▶ [PROVIDED MATERIAL]

= Beginning of Section =

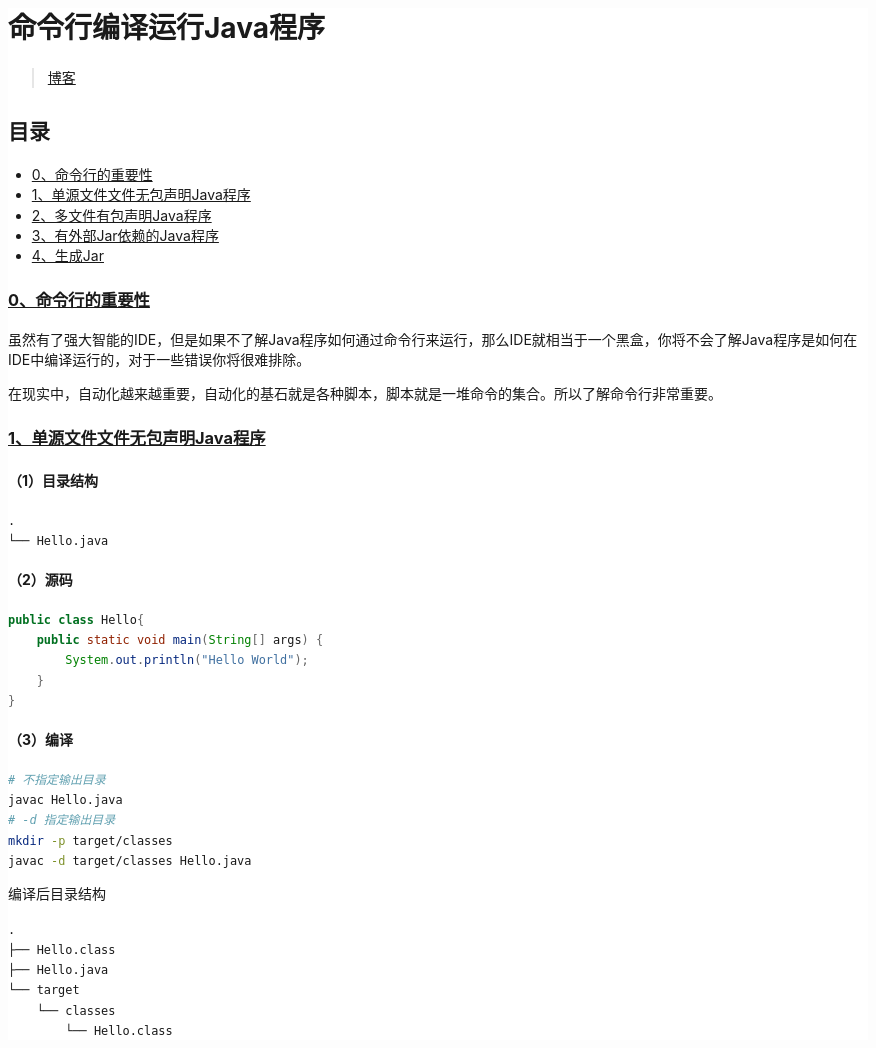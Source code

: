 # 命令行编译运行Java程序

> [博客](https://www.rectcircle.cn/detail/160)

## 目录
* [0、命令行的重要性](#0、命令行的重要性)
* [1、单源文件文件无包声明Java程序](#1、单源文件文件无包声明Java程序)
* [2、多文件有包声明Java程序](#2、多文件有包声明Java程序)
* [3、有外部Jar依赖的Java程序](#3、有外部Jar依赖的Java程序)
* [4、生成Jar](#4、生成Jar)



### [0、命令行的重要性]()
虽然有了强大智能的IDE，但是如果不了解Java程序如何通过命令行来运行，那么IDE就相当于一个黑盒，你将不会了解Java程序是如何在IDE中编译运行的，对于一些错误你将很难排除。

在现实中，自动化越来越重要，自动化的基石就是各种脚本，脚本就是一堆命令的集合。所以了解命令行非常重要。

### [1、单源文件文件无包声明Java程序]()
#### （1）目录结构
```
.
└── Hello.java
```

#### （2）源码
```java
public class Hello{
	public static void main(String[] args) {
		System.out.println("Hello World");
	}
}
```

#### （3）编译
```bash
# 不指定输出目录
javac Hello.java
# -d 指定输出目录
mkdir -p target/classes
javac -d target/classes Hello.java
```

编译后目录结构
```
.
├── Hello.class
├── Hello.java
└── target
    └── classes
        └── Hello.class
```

= End of Section =

▶ [WHAT TO DO] Copy out every line from the records that has the word "单源文件文件无包声明Java程序".

▶ [PROBLEM SOLUTION]
* [1、单源文件文件无包声明Java程序](#1、单源文件文件无包声明Java程序)
### [1、单源文件文件无包声明Java程序]()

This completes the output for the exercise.